The Compendium is an internal manual, and does not have the force of law, unlike the U.S. Copyright Act or Copyright Office regulations. However, some courts have cited to it as persuasive authority and given it deference based on the Copyright Office's specialized experience and broader investigations and information. For some issues that are not addressed in the statute or regulations (for example, whether to issue a registration to a government body claiming a copyright in its enacted laws), it can provide guidance as to the Copyright Office's practice.

The Compendium is sometimes, but not often, used by attorneys in dealings with the Copyright Office. A Westlaw search of the FIP-CS database which contains documents from the U.S. Supreme Court, Courts of Appeals, District Courts, Bankruptcy Courts, Court of Federal Claims, U.S. Tax Court, Military Courts, and related federal and territorial courts showed fewer than fifty citations of the Compendium by the courts total.
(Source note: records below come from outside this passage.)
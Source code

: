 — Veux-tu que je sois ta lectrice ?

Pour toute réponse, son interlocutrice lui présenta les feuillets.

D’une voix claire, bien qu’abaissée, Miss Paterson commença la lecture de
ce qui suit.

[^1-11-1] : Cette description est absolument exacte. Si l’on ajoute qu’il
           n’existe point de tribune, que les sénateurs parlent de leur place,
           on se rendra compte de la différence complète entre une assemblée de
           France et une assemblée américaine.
This is in contrast to, for example, the Manual of Patent Examining Procedure, which is heavily relied upon by attorneys and agents dealing with the patent functions of the United States Patent and Trademark Office.

A public draft of the third edition of the Compendium was released by the Copyright Office on August 19, 2014. The official version, entitled Compendium of U.S. Copyright Office Practices, Third Edition, was released on December 22, 2014. Proposed revisions to the Compendium were published on June 1, 2017; After a comment period, a revised version of the Compendium was published on September 29.  It includes changes taking the Star Athletica, LLC v. Varsity Brands, Inc., 580 U.S. __ (2017), decision into account.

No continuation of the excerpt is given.